### Work request
With the line containing "- Set up proper logging" as the start and the line containing "### Security Best Practices" as the end, transcribe that span of the entries below exactly, including both.

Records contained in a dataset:
^^^^

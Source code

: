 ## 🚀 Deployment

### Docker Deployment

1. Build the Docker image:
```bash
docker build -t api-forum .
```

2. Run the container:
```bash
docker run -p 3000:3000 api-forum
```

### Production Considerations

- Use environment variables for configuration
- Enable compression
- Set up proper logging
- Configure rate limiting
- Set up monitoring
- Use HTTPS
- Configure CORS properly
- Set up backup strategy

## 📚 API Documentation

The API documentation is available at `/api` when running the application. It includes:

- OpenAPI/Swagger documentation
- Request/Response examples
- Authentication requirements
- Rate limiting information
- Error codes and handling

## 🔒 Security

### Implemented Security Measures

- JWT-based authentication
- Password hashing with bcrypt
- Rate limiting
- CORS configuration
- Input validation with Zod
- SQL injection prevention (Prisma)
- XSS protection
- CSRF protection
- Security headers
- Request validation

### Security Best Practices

^^^^

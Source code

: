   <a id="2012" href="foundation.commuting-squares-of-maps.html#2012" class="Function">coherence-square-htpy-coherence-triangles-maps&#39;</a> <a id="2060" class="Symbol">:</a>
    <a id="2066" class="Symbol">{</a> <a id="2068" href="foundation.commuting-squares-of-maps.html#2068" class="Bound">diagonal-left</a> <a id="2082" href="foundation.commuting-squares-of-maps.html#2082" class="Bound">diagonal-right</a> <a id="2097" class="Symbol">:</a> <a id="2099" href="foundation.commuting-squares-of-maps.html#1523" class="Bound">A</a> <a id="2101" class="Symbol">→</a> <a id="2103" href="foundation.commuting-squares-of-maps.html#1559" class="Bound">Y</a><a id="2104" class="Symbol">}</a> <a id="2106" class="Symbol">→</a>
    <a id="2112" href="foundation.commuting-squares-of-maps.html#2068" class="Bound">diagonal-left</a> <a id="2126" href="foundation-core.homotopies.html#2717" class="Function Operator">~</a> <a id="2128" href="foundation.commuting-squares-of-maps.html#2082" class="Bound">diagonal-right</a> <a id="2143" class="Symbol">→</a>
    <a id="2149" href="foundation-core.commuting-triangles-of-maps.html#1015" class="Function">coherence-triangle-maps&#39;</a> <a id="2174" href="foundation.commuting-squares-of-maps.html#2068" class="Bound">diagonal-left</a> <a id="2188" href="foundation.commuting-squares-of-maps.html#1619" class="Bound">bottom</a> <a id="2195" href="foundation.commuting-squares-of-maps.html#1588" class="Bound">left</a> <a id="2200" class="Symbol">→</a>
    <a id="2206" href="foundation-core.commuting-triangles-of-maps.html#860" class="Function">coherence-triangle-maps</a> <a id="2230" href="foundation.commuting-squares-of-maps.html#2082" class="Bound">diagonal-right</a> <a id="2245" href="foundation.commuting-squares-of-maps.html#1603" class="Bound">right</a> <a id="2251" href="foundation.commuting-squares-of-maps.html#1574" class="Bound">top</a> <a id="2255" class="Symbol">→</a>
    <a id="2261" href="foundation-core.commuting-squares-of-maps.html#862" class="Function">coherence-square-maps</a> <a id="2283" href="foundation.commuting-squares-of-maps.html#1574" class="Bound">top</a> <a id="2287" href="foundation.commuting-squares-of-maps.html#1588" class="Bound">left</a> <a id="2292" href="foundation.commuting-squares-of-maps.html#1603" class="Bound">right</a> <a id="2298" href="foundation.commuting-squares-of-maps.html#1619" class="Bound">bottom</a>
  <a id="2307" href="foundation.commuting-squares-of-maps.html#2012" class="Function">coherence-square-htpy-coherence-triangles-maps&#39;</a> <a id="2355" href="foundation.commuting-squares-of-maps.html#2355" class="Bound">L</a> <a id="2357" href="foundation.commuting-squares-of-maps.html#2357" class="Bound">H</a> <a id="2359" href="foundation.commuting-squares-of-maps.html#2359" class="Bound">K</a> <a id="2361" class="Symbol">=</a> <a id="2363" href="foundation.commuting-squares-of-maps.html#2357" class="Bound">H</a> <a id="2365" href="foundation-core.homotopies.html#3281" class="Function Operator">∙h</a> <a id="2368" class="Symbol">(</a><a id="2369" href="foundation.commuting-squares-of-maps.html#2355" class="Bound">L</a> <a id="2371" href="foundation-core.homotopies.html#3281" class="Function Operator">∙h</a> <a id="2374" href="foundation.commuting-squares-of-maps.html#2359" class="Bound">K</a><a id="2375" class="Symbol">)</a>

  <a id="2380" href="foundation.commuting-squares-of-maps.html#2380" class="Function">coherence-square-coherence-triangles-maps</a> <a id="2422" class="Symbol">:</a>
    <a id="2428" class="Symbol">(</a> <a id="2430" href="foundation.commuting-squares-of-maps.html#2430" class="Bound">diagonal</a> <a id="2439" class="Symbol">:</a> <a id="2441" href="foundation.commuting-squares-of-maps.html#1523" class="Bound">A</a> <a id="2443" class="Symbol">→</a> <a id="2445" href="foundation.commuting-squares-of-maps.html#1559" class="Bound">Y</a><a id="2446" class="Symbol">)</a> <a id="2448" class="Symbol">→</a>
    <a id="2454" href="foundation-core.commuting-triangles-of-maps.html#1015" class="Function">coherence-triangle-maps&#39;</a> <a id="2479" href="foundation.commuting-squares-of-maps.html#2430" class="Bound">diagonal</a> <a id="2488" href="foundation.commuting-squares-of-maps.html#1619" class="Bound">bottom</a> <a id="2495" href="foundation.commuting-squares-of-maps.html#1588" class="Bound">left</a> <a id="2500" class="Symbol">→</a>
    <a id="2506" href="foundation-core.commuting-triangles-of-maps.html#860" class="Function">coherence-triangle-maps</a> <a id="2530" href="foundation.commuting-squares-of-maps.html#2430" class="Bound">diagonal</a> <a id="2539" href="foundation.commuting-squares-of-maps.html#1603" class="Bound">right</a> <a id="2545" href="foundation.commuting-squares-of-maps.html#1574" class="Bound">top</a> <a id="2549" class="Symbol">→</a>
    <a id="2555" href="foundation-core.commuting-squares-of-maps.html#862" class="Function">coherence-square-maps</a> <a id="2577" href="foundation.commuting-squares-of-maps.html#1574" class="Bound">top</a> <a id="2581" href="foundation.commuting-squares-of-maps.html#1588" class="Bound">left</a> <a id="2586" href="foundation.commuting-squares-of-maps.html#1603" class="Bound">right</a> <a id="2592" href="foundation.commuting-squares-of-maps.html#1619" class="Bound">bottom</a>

^^^^

### Response to the exercise
- Set up proper logging
- Configure rate limiting
- Set up monitoring
- Use HTTPS
- Configure CORS properly
- Set up backup strategy

## 📚 API Documentation

The API documentation is available at `/api` when running the application. It includes:

- OpenAPI/Swagger documentation
- Request/Response examples
- Authentication requirements
- Rate limiting information
- Error codes and handling

## 🔒 Security

### Implemented Security Measures

- JWT-based authentication
- Password hashing with bcrypt
- Rate limiting
- CORS configuration
- Input validation with Zod
- SQL injection prevention (Prisma)
- XSS protection
- CSRF protection
- Security headers
- Request validation

### Security Best Practices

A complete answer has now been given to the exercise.